■ PROBLEM DESCRIPTION
In the records below, find the line that contains "New Work steht" and the line that contains "Selbstverantwortung der Mitarbeiter</li>". Set down exactly those lines and every line between them, and nothing more.

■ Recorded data
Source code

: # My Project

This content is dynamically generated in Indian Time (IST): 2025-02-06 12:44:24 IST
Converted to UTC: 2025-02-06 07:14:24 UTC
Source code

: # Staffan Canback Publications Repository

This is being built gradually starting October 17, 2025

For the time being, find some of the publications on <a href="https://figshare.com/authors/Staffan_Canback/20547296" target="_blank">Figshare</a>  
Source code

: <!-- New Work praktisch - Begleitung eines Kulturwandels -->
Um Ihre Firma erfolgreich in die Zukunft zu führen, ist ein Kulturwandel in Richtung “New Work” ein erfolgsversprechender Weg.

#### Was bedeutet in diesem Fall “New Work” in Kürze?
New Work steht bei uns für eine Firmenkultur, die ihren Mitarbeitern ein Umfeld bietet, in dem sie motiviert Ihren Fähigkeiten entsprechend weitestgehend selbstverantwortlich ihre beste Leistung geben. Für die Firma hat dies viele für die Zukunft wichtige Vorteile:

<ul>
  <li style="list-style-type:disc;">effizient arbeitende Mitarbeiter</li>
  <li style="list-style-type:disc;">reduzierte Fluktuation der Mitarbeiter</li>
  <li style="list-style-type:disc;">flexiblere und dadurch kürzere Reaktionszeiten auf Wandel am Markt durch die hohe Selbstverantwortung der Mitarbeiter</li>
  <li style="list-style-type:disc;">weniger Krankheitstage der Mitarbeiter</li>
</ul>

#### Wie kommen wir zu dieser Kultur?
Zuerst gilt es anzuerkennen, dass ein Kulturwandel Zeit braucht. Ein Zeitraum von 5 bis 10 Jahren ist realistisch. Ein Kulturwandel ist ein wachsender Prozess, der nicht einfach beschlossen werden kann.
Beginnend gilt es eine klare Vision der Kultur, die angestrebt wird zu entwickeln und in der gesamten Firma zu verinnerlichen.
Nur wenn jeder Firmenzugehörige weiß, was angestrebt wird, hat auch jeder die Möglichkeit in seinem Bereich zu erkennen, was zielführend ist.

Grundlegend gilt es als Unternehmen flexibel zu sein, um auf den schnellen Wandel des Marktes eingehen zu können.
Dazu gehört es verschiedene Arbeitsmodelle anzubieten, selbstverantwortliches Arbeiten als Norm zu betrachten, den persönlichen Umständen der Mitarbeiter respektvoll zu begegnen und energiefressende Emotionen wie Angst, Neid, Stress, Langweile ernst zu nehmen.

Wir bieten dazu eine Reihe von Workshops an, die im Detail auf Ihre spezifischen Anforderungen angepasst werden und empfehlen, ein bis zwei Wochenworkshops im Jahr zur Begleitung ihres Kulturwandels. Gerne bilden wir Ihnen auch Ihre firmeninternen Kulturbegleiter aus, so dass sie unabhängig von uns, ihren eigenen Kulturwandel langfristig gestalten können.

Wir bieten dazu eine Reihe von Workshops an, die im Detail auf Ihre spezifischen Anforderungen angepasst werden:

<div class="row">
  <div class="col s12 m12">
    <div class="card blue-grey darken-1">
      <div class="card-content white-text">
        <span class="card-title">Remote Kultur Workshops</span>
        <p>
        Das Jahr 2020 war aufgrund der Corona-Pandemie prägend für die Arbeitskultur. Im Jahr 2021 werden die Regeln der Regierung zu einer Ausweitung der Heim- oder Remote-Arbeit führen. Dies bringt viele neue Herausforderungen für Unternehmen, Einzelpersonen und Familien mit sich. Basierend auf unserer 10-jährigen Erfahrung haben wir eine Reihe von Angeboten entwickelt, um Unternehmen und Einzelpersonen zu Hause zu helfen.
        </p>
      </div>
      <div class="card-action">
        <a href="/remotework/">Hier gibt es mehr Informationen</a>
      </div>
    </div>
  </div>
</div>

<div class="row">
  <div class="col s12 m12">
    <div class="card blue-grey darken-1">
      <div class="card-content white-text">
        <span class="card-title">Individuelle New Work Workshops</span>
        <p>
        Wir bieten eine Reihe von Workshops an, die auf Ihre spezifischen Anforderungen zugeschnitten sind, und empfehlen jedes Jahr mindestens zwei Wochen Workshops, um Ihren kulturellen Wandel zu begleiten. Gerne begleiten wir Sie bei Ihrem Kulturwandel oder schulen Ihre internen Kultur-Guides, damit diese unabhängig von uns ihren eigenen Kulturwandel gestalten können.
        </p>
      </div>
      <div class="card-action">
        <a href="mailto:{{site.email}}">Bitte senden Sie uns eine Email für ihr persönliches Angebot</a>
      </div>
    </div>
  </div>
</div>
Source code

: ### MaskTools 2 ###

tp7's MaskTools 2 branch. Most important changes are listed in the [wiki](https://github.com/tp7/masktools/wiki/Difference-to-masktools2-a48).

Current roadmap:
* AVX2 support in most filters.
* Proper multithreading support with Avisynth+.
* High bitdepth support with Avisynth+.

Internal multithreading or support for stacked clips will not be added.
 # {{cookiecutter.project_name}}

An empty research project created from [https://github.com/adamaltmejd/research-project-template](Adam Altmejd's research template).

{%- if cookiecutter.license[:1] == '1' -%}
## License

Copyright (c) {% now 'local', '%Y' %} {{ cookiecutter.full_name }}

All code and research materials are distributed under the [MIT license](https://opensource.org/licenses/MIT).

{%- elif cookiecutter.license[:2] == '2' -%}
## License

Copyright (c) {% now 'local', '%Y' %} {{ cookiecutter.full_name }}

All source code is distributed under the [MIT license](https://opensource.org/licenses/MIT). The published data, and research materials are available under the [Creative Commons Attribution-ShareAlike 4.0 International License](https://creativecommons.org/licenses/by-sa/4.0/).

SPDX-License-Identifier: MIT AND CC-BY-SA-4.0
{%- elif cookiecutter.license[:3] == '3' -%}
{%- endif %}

■ SOLUTION TO THE PROBLEM
New Work steht bei uns für eine Firmenkultur, die ihren Mitarbeitern ein Umfeld bietet, in dem sie motiviert Ihren Fähigkeiten entsprechend weitestgehend selbstverantwortlich ihre beste Leistung geben. Für die Firma hat dies viele für die Zukunft wichtige Vorteile:

<ul>
  <li style="list-style-type:disc;">effizient arbeitende Mitarbeiter</li>
  <li style="list-style-type:disc;">reduzierte Fluktuation der Mitarbeiter</li>
  <li style="list-style-type:disc;">flexiblere und dadurch kürzere Reaktionszeiten auf Wandel am Markt durch die hohe Selbstverantwortung der Mitarbeiter</li>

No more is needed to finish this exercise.